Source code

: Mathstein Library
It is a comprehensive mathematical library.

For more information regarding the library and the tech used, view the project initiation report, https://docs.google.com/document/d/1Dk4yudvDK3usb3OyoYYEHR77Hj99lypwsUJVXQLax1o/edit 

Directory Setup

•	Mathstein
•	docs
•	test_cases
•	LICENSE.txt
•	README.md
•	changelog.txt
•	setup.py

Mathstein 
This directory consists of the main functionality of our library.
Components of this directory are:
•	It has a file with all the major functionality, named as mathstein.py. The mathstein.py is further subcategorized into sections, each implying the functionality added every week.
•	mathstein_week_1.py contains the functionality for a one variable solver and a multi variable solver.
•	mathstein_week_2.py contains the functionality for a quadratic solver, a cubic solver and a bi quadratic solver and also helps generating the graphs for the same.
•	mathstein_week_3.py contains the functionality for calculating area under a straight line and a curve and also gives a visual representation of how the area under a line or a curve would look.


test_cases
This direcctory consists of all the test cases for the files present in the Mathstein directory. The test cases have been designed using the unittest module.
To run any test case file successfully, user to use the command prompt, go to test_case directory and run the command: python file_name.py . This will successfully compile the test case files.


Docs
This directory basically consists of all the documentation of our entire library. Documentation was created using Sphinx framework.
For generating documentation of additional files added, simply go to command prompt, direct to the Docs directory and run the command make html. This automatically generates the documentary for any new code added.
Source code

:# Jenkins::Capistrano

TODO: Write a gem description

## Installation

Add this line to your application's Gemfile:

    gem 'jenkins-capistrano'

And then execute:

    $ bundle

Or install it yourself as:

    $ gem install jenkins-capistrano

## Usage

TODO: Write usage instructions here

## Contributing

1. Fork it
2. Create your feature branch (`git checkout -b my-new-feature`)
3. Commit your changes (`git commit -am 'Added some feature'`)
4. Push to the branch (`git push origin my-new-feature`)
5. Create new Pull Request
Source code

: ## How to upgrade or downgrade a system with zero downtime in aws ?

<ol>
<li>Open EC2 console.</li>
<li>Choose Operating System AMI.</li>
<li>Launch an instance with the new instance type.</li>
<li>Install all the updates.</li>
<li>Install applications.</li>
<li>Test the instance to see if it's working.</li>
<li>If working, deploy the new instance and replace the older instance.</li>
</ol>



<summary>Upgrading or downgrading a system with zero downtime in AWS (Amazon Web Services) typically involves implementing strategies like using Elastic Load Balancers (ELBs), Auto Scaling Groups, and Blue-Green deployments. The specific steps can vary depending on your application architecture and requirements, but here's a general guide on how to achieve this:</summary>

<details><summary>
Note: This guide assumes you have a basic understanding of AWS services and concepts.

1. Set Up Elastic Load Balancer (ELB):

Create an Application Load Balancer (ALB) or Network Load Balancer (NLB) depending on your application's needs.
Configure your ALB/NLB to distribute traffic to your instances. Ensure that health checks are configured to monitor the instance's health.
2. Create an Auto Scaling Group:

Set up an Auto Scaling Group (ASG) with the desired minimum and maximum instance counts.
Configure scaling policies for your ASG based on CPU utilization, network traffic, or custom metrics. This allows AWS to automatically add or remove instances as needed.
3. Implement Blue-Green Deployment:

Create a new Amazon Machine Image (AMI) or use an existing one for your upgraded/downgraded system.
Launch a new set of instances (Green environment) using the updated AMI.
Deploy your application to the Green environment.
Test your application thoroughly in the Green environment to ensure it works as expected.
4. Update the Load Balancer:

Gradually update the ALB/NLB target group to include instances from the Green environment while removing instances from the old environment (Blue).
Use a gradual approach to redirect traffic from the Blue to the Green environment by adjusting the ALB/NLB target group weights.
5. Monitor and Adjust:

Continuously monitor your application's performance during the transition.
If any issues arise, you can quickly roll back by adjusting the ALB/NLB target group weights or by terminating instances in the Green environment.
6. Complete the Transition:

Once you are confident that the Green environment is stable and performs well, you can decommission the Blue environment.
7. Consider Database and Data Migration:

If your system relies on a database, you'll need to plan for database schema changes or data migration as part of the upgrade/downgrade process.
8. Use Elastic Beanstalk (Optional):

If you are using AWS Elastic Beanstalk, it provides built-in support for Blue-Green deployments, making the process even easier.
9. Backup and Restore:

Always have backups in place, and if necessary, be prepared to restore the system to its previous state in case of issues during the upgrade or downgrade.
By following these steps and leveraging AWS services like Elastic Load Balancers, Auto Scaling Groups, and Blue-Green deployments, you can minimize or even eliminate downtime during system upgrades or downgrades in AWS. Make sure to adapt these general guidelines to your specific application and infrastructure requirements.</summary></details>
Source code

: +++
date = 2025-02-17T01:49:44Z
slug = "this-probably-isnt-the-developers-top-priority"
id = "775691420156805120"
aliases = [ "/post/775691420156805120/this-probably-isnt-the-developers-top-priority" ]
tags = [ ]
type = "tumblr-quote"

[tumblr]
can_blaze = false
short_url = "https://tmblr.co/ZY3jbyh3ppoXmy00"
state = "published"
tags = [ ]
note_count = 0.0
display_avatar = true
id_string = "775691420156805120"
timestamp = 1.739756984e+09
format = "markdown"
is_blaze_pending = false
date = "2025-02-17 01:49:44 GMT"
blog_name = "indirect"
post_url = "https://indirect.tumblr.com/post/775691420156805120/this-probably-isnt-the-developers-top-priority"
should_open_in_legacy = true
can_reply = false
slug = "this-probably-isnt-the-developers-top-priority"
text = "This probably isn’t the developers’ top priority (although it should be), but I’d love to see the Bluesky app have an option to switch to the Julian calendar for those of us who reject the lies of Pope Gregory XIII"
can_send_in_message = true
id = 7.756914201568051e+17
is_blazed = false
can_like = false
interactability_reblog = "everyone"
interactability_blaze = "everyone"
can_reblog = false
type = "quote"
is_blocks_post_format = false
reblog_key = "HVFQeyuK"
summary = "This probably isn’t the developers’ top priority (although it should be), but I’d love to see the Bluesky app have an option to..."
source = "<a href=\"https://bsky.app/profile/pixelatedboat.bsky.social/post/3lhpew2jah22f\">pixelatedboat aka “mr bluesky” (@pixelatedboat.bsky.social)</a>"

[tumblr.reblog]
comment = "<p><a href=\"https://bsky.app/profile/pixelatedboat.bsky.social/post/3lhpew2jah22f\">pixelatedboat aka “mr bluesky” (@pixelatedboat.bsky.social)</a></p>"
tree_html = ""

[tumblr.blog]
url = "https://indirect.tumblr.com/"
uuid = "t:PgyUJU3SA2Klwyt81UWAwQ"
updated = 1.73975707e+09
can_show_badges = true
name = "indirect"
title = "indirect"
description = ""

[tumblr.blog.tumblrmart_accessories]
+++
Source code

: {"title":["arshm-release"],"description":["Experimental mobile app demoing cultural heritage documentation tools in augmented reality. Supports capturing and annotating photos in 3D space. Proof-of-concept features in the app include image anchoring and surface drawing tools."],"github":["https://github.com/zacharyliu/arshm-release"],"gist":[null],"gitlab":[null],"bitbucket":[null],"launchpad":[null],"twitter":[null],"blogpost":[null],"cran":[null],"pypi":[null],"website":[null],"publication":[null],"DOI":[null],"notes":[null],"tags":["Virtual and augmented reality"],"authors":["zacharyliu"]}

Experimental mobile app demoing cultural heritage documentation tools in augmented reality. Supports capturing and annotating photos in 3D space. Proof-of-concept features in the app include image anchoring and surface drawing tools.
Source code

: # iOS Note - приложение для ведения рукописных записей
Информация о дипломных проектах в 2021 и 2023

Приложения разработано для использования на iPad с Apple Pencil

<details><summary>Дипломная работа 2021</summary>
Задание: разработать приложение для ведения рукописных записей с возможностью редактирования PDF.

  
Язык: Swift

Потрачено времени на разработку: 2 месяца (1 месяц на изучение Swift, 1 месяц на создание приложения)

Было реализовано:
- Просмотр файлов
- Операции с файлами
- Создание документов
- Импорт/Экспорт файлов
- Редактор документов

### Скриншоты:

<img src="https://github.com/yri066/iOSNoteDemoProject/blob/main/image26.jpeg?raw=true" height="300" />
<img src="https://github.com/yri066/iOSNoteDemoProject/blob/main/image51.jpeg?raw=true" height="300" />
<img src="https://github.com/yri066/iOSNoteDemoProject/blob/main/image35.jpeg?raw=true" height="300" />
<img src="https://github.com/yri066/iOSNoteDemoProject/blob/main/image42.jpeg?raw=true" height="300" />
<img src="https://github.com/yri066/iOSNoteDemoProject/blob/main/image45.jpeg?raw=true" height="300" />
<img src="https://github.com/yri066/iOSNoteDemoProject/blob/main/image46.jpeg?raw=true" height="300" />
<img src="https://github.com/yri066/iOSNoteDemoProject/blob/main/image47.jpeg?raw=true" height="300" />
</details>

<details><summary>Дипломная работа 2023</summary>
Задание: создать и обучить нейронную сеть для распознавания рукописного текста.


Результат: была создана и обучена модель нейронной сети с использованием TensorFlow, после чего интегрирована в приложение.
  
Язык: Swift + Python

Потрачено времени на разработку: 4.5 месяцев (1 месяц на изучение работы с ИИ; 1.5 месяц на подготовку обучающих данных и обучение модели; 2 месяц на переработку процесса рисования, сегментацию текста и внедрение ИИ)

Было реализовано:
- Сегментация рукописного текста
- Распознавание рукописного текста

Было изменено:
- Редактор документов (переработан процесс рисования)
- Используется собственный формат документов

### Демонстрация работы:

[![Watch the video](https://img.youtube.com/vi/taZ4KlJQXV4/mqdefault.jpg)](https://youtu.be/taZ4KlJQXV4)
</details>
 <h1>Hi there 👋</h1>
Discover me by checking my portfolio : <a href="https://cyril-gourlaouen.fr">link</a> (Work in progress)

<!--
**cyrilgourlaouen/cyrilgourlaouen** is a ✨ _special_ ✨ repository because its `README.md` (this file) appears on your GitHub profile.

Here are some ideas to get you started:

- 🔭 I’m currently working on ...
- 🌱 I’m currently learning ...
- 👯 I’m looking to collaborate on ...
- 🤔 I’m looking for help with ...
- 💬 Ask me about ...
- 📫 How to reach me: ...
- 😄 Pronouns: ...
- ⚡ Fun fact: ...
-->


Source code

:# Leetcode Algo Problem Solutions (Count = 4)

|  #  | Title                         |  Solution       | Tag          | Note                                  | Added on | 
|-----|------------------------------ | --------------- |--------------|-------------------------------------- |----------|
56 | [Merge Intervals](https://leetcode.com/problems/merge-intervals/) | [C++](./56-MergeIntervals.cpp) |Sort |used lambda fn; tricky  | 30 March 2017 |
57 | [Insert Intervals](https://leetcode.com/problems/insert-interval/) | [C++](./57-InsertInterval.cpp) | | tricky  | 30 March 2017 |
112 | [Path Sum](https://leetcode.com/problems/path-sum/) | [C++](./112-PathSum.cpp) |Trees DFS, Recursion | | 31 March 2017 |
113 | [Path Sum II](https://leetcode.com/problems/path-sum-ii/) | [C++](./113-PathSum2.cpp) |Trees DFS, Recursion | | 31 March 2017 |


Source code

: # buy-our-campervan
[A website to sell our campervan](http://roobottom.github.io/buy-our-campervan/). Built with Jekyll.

------------

» **TASK**: Out of the records above, pick each line that contains the string "command".

» **WRITTEN RESPONSE**:
To run any test case file successfully, user to use the command prompt, go to test_case directory and run the command: python file_name.py . This will successfully compile the test case files.
For generating documentation of additional files added, simply go to command prompt, direct to the Docs directory and run the command make html. This automatically generates the documentary for any new code added.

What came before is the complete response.